Tornando indietro di qualche chilometro e trasferendoci nell’area di Gremanu, agro di Fonni, nella parte chiamata l’acquedotto, osserviamo la stessa tipologia di monumento composto da due diverse porzioni, una rettangolare e una circolare. Il settore rettangolare consta in una vasca dove la parte inferiore è ricavata in un unico blocco per evitare fughe di acqua, mentre la parte superiore è rifinita in conci saldati da barre e da colate di piombo.
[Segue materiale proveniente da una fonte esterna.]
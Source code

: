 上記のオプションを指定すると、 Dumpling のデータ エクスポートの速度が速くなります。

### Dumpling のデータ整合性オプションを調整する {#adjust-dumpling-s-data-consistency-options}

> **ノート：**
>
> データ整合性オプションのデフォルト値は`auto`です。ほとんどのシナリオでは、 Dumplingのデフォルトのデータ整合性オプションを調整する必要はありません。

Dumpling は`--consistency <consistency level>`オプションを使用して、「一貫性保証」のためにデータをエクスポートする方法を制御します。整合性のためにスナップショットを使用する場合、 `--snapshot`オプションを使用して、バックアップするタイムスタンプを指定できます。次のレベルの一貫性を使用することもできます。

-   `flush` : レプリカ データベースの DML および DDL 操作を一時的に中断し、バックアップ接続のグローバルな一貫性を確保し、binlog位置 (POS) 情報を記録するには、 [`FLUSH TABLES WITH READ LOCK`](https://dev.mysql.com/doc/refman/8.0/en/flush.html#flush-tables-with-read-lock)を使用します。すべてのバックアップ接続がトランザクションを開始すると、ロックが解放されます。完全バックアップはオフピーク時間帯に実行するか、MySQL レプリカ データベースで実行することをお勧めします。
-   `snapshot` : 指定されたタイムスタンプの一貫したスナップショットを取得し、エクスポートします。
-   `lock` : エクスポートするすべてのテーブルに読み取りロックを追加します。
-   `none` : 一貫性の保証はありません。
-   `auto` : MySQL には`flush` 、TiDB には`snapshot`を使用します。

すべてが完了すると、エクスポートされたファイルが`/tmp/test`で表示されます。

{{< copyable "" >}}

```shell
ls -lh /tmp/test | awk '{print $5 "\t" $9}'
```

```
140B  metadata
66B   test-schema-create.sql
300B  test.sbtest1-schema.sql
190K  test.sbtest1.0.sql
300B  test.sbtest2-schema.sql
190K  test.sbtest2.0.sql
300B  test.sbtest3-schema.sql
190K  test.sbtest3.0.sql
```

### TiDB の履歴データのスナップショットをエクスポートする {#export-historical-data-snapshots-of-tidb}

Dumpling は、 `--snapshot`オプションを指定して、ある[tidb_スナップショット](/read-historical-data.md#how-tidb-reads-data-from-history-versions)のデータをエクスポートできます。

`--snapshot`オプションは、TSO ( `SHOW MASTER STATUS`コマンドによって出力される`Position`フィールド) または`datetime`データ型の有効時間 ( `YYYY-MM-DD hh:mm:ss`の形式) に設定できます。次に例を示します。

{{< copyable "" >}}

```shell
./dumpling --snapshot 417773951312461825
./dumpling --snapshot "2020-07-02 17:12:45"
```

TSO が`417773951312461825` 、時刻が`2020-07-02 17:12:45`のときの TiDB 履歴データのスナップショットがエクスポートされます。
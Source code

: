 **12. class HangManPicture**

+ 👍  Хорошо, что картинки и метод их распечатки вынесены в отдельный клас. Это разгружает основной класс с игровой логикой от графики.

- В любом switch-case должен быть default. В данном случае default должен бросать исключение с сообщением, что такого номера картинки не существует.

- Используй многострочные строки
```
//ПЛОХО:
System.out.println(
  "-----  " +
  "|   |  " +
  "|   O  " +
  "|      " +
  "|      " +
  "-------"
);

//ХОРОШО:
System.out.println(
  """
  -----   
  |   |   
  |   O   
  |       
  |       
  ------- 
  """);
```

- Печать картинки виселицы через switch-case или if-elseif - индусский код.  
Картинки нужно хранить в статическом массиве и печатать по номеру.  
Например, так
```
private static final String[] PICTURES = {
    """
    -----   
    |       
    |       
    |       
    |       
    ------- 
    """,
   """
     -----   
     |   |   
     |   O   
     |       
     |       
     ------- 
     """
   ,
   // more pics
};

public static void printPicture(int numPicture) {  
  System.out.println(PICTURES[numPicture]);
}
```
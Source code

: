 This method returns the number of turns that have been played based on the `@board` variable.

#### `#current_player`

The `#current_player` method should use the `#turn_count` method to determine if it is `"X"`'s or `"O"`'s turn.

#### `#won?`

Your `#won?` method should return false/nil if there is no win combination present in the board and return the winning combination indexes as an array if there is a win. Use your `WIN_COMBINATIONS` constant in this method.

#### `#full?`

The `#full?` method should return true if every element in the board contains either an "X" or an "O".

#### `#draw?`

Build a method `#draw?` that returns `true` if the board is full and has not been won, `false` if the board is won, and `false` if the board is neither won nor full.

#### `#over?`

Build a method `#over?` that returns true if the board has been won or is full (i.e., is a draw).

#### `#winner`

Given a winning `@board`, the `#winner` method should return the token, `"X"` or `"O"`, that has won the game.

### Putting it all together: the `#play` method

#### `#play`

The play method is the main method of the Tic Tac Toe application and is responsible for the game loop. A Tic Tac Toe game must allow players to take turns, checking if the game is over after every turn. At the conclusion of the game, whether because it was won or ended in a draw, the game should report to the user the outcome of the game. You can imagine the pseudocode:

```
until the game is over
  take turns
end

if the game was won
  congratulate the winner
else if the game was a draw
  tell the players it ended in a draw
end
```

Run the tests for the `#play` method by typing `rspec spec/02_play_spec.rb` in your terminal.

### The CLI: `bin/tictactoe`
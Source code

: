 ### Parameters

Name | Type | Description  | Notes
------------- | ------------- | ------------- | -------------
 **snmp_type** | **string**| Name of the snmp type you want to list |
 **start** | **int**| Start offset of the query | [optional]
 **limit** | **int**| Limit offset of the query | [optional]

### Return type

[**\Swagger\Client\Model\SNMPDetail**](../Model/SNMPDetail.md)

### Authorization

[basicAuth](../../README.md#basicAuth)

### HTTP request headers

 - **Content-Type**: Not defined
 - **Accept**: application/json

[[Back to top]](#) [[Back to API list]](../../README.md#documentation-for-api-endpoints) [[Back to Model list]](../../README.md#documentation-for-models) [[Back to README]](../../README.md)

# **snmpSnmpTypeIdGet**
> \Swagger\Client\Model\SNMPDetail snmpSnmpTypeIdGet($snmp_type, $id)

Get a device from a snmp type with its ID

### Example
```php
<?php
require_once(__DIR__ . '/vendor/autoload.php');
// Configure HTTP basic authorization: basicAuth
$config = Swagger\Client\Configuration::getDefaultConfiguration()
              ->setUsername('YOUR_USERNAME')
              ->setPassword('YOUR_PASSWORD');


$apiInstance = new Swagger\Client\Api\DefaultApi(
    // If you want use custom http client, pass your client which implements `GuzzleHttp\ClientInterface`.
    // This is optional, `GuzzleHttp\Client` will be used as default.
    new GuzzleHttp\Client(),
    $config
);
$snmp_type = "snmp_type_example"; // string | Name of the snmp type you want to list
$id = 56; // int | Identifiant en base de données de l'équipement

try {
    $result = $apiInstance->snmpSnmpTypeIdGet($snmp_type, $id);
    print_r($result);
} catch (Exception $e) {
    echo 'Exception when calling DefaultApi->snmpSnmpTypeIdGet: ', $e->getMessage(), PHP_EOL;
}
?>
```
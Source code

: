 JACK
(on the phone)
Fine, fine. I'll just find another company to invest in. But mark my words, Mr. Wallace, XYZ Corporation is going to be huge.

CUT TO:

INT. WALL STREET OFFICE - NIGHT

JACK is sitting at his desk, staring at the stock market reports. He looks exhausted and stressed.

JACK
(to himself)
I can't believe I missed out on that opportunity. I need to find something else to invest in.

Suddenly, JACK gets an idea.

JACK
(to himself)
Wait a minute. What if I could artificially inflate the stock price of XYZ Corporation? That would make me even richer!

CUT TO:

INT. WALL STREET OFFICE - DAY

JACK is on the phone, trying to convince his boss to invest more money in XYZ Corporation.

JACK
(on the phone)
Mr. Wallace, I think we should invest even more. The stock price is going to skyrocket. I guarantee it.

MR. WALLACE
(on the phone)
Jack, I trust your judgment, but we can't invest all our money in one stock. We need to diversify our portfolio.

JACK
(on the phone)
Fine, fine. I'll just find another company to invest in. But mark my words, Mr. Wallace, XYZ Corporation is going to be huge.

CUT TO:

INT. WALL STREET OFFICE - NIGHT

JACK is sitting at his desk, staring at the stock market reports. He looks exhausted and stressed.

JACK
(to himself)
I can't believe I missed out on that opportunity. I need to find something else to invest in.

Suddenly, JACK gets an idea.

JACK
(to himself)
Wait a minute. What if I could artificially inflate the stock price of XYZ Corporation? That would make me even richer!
Il settore circolare, assemblato alla vasca rettangolare, è ubicato sopra una fonte sotterranea, e al momento dello scavo mostrava conci con cornici in rilievo nonché decorazioni triangolari con profonde modanature simili alle decorazioni a raggiera dei bracieri di cui sopra. Da questa zona situata a mezza costa l’altare venne poi spostato più a valle e, come a S’Arcu de is Forros, inserito nel megaron b. Era composto in origine in conci di trachite rosa e assemblato da verghe di legno tenute da un impasto di argilla, in modo da reggere il peso del braciere. Ancora simile doveva essere l’edificio all’interno del recinto megalitico di Monte Nuxi di Esterzili, che presenta sempre l’inconfondibile pianta rotonda aperta in un antis con sedile, anche se gli scavi tuttora in corso non hanno restituito ancora nessuna traccia dell’altare-braciere. Così in queste località come in molte altre chi scrive sta identificando in queste ore quel particolare edificio dove le popolazioni nuragiche usavano tenere un altare con acceso un fuoco sacro accanto ad una vasca contenente liquidi, verosimilmente acqua. A chi fosse somministrato questo rituale non siamo tuttora in grado di esternarlo con sicurezza ma, dati i rinvenimenti, possiamo affermare con un buon margine di sicurezza che fosse celebrato alla presenza delle statuette bronzee che commemoravano particolari defunti, quasi a voler infondere loro un attributo particolare. Tale attributo pare univoco se si confronta la simbologia espressa dalla tipicità e dalla forma del monumento, spesso circondato da un muro ellittico, con la simbologia della figura mediterranea dell’ank, spesso riprodotta circondata da un ellisse, così chiaro da esprimere un solo urlo e un solo significato: vita!